> Your objective: Only a number is wanted here, namely how many lines of the data contain the string "Xstaxy".

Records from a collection
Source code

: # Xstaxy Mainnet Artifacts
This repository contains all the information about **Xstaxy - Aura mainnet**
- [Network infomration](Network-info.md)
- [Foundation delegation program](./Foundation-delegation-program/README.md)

> Task solution: 2